[WHAT TO PRODUCE]
Go over the data and keep only the lines that include "getConsumer".

+++ EXCERPTED RECORDS +++

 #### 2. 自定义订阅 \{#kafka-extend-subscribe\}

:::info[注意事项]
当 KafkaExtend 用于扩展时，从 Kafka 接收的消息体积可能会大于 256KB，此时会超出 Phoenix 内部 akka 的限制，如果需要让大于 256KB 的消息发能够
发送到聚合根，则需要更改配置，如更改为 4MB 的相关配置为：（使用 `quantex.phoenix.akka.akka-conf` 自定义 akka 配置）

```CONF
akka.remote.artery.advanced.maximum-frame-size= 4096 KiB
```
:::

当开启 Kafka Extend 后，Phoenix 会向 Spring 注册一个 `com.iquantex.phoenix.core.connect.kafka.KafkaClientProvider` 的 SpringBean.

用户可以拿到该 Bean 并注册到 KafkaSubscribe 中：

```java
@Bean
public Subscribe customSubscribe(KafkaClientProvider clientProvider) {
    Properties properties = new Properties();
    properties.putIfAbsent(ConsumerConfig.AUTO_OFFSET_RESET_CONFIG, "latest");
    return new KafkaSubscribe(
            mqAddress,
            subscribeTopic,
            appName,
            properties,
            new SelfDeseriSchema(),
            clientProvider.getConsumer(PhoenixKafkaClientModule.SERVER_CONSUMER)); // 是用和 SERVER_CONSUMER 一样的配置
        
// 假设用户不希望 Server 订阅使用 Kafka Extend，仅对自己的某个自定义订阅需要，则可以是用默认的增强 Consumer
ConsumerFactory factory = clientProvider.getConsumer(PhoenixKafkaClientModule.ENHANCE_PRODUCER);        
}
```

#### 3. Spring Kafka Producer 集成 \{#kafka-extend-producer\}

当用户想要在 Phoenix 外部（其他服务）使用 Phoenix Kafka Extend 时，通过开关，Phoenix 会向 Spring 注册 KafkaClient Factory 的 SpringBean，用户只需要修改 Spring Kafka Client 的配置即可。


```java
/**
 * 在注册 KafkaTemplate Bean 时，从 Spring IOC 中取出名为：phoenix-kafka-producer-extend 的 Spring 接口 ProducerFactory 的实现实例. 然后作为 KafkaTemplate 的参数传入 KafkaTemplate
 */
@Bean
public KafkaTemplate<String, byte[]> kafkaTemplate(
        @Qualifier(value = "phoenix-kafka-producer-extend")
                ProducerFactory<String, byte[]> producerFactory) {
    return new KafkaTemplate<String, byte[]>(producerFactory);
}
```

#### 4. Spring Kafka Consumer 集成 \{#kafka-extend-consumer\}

+++

[ANSWER BOX]
            clientProvider.getConsumer(PhoenixKafkaClientModule.SERVER_CONSUMER)); // 是用和 SERVER_CONSUMER 一样的配置
ConsumerFactory factory = clientProvider.getConsumer(PhoenixKafkaClientModule.ENHANCE_PRODUCER);        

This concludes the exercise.